Richard montogomerie

Personal information
- Full name: Richard Robert Montgomerie
- Born: 3 July 1971 (age 55) Rugby, Warwickshire, England
- Nickname: Monty
- Batting: Right-handed
- Bowling: Right-arm off break
- Relations: Robert Montgomerie (father); Edward Ellis (nephew);

Domestic team information
- 1991–1994: Oxford University
- 1991–1998: Northamptonshire
- 1999–2007: Sussex

Career statistics
| Competition | FC | LA | T20 |
| Matches | 251 | 199 | 4 |
| Runs scored | 14,337 | 6,513 | 45 |
| Batting average | 35.84 | 37.43 | 15.00 |
| 100s/50s | 29/80 | 9/44 | 0/0 |
| Top score | 196 | 132* | 20 |
| Balls bowled | 282 | 6 | 0 |
| Wickets | 2 | 0 | – |
| Bowling average | 73.50 | – | – |
| 5 wickets in innings | 0 | – | – |
| 10 wickets in match | 0 | – | – |
| Best bowling | 1/0 | – | – |
| Catches/stumpings | 248/– | 52/– | 3/– |
- Source: Cricinfo, 24 October 2018

= Richard Montgomerie =

English cricketer (born 1971)

Richard Robert Montgomerie (born 3 July 1971) is a former English cricketer who played first-class cricket for Sussex, Northamptonshire and Oxford University.
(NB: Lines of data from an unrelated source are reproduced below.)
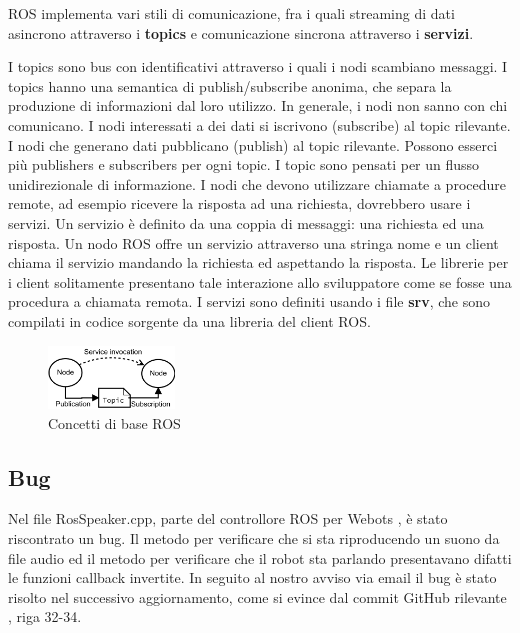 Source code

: \documentclass[a4paper]{article}
\begin{document}
	ROS implementa vari stili di comunicazione, fra i quali streaming di dati
	asincrono attraverso i \textbf{topics} e comunicazione sincrona attraverso
	i \textbf{servizi}. 

	I topics sono bus con identificativi attraverso i quali i nodi scambiano
	messaggi. I topics hanno una semantica di publish/subscribe anonima, che
	separa la produzione di informazioni dal loro utilizzo. In generale, i nodi
	non sanno con chi comunicano. I nodi interessati a dei dati si iscrivono
	(subscribe) al topic rilevante. I nodi che generano dati pubblicano
	(publish) al topic rilevante. Possono esserci più publishers e subscribers
	per ogni topic. I topic sono pensati per un flusso unidirezionale di
	informazione. I nodi che devono utilizzare chiamate a procedure remote, ad
	esempio ricevere la risposta ad una richiesta, dovrebbero usare i servizi.
	Un servizio è definito da una coppia di messaggi: una richiesta ed una
	risposta. 
	Un nodo ROS offre un servizio attraverso una stringa nome e un
	client chiama il servizio mandando la richiesta ed aspettando la risposta.
	Le librerie per i client solitamente presentano tale interazione allo
	sviluppatore come se fosse una procedura a chiamata remota. I servizi sono
	definiti usando i file \textbf{srv}, che sono compilati in codice sorgente
	da una libreria del client ROS.
	
	\begin{figure}[H]
		\centering
		\includegraphics[width=0.3\textwidth]{./img/ROS_basic_concepts.pdf}
		\caption{Concetti di base ROS}
		\label{fig:ros_concepts}
	\end{figure}
	
	\subsection{Bug}\label{subsec:Bug}
	Nel file RosSpeaker.cpp, parte del controllore ROS per Webots
	\cite{cyberbotics}, è stato riscontrato un bug. Il metodo per verificare
	che si sta riproducendo un suono da file audio ed il metodo per verificare
	che il robot sta parlando presentavano difatti le funzioni callback
	invertite. In seguito al nostro avviso via email il bug è stato risolto nel
	successivo aggiornamento, come si evince dal commit GitHub rilevante
	\cite{rosbug}, riga 32-34.
	
\end{document}
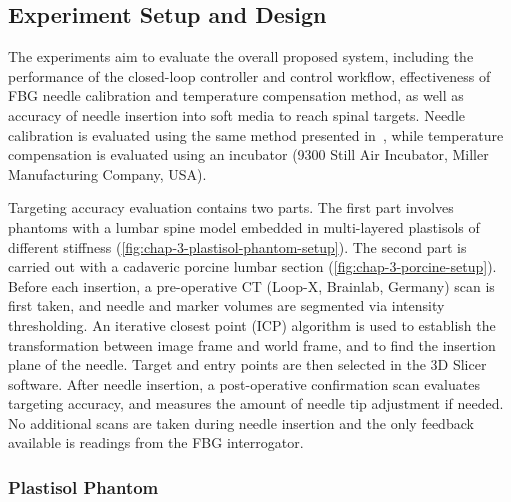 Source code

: \subsection{Experiment Setup and Design}
\label{sec:chap-3-experiment-setup-and-design-2}

The experiments aim to evaluate the overall proposed system, including the performance of the closed-loop controller and control workflow, effectiveness of FBG needle calibration and temperature compensation method, as well as accuracy of needle insertion into soft media to reach spinal targets. Needle calibration is evaluated using the same method presented in~\parencite{kimShapeDeterminationNeedle2017}, while temperature compensation is evaluated using an incubator (9300 Still Air Incubator, Miller Manufacturing Company, USA).

Targeting accuracy evaluation contains two parts. The first part involves phantoms with a lumbar spine model embedded in multi-layered plastisols of different stiffness (\cref{fig:chap-3-plastisol-phantom-setup}). The second part is carried out with a cadaveric porcine lumbar section (\cref{fig:chap-3-porcine-setup}). Before each insertion, a pre-operative CT (Loop-X, Brainlab, Germany) scan is first taken, and needle and marker volumes are segmented via intensity thresholding. An iterative closest point (ICP) algorithm is used to establish the transformation between image frame and world frame, and to find the insertion plane of the needle. Target and entry points are then selected in the 3D Slicer software. After needle insertion, a post-operative confirmation scan evaluates targeting accuracy, and measures the amount of needle tip adjustment if needed. No additional scans are taken during needle insertion and the only feedback available is readings from the FBG interrogator.

\subsubsection{Plastisol Phantom}
\label{sec:chap-3-plastisol-phantom}


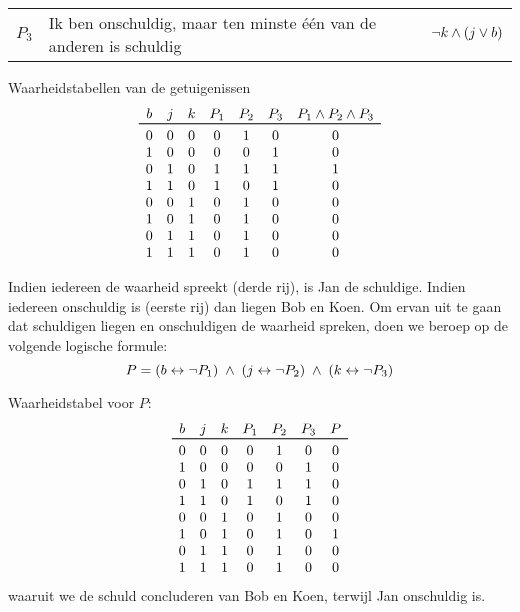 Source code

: \begin{oef}
\begin{opl}
\begin{samepage}
\begin{center}
\begin{tabular}{rp{8cm}l}
    $P_3$ & \raggedright Ik ben onschuldig, maar ten minste \'{e}\'{e}n van de anderen is schuldig & $\neg k \wedge (j \vee b)$ \\
  \end{tabular}
\end{center}
\end{samepage}
\begin{samepage}
Waarheidstabellen van de getuigenissen
\[
  \begin{array}{cccccccc}
    b & j & k & P_1 & P_2 & P_3 & P_1 \en P_2 \en P_3 \\
    \toprule
    0 & 0 & 0 & 0 & 1 & 0 & 0 \\
    1 & 0 & 0 & 0 & 0 & 1 & 0 \\
    0 & 1 & 0 & 1 & 1 & 1 & 1 \\
    1 & 1 & 0 & 1 & 0 & 1 & 0 \\
    0 & 0 & 1 & 0 & 1 & 0 & 0 \\
    1 & 0 & 1 & 0 & 1 & 0 & 0 \\
    0 & 1 & 1 & 0 & 1 & 0 & 0 \\
    1 & 1 & 1 & 0 & 1 & 0 & 0 \\
  \end{array}
\]
\end{samepage}
\begin{samepage}
Indien iedereen de waarheid spreekt (derde rij), is Jan de schuldige.
Indien iedereen onschuldig is (eerste rij) dan liegen Bob en Koen.
Om ervan uit te gaan dat schuldigen liegen en onschuldigen de waarheid spreken,
doen we beroep op de volgende logische formule:
\[
  P = (b \leftrightarrow \neg P_1) \;\wedge\; (j \leftrightarrow \neg P_2) \;\wedge\; (k \leftrightarrow \neg P_3)
\]
\end{samepage}
\begin{samepage}
Waarheidstabel voor $P$:
\[
  \begin{array}{cccccccc}
    b & j & k & P_1 & P_2 & P_3 & P \\
    \toprule
    0 & 0 & 0 & 0 & 1 & 0 & 0 \\
    1 & 0 & 0 & 0 & 0 & 1 & 0 \\
    0 & 1 & 0 & 1 & 1 & 1 & 0 \\
    1 & 1 & 0 & 1 & 0 & 1 & 0 \\
    0 & 0 & 1 & 0 & 1 & 0 & 0 \\
    1 & 0 & 1 & 0 & 1 & 0 & 1 \\
    0 & 1 & 1 & 0 & 1 & 0 & 0 \\
    1 & 1 & 1 & 0 & 1 & 0 & 0 \\
  \end{array}
\]
waaruit we de schuld concluderen van Bob en Koen, terwijl Jan onschuldig is.
\end{samepage}
\end{opl}
\end{oef}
He was born at Rugby, Warwickshire in 1971.

==Cricket career==
A right-handed opener, Montgomerie made his first-class debut in 1991 for Northamptonshire. He graduated from Oxford University, where he was a Blue, in 1994 and had by then cemented his spot in the side as an opening batsman. After 8 years at Northants, he moved to Sussex for the 1999 season. He became a member of the Sussex County Championship winning side in 2003 and later winning the C&G-Championship double in 2006.

At Sussex he formed an opening partnership with Murray Goodwin and together they are in the record books with an unbeaten partnership of 372 against Nottinghamshire at Trent Bridge in 2001.

In 2007 Sussex won their third championship in five years, Montgomerie scoring 1,000 runs at 40.00 and taking 27 catches. At the end of the season he retired from the game to go into full-time teaching.

One of the most reliable and consistent county openers of his era, in 251 first class matches he scored 14,337 runs at an average of 35.84. He scored 29 first class centuries with a highest score of 196.

In the latter part of his career he often fielded at silly point and short leg, taking many catches for Mushtaq Ahmed.

==Teacher==
Montgomerie was educated at Rugby School and Worcester College, Oxford. He is currently a chemistry teacher at Eton College where he was a housemaster at Jourdelay's for 1 year, and is currently master in charge of the cricket XI.